Pull every line that holds the word "subsubsection" from the entries.

# Data
--

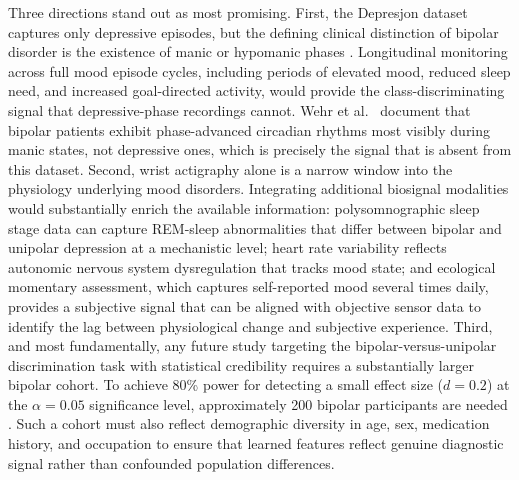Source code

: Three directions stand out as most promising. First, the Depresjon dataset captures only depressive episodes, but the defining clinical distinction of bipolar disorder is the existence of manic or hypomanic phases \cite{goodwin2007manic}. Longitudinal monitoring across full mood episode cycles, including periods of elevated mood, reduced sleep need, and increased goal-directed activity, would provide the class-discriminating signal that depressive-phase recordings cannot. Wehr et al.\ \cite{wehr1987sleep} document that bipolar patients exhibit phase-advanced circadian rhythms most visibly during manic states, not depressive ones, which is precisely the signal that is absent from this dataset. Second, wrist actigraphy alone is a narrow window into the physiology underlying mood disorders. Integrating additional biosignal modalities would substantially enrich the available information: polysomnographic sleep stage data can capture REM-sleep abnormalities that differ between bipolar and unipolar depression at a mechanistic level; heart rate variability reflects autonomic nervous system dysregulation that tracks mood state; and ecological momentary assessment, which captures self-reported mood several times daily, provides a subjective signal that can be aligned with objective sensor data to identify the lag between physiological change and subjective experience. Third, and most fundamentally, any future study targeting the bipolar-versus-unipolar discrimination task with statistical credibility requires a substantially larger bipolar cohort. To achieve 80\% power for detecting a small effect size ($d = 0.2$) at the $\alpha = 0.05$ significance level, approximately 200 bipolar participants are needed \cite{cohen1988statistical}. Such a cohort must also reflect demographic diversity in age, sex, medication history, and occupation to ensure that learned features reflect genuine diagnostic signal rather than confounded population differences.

--

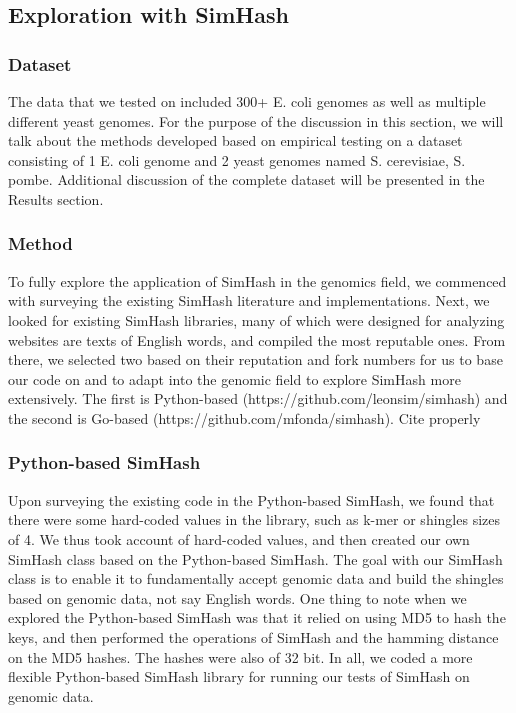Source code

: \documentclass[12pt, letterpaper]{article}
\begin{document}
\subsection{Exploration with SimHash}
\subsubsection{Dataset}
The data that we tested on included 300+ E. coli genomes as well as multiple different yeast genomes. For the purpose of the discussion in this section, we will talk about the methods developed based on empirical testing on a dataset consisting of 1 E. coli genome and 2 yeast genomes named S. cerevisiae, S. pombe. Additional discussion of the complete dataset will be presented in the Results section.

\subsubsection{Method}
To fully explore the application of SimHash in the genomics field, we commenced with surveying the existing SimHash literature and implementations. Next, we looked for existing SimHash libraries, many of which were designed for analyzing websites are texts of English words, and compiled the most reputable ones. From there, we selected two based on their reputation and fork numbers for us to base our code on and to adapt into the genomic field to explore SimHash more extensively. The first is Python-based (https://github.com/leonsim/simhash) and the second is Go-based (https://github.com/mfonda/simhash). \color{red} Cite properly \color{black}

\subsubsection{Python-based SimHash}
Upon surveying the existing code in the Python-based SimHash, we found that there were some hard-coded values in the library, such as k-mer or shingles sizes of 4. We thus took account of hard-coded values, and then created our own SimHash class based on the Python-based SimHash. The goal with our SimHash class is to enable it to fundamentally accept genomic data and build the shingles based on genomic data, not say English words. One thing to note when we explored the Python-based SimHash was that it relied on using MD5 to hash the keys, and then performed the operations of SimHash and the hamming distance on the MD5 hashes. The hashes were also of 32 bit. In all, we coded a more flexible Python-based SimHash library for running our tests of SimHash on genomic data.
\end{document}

--

# Solution for this problem
\subsubsection{Dataset}
\subsubsection{Method}
\subsubsection{Python-based SimHash}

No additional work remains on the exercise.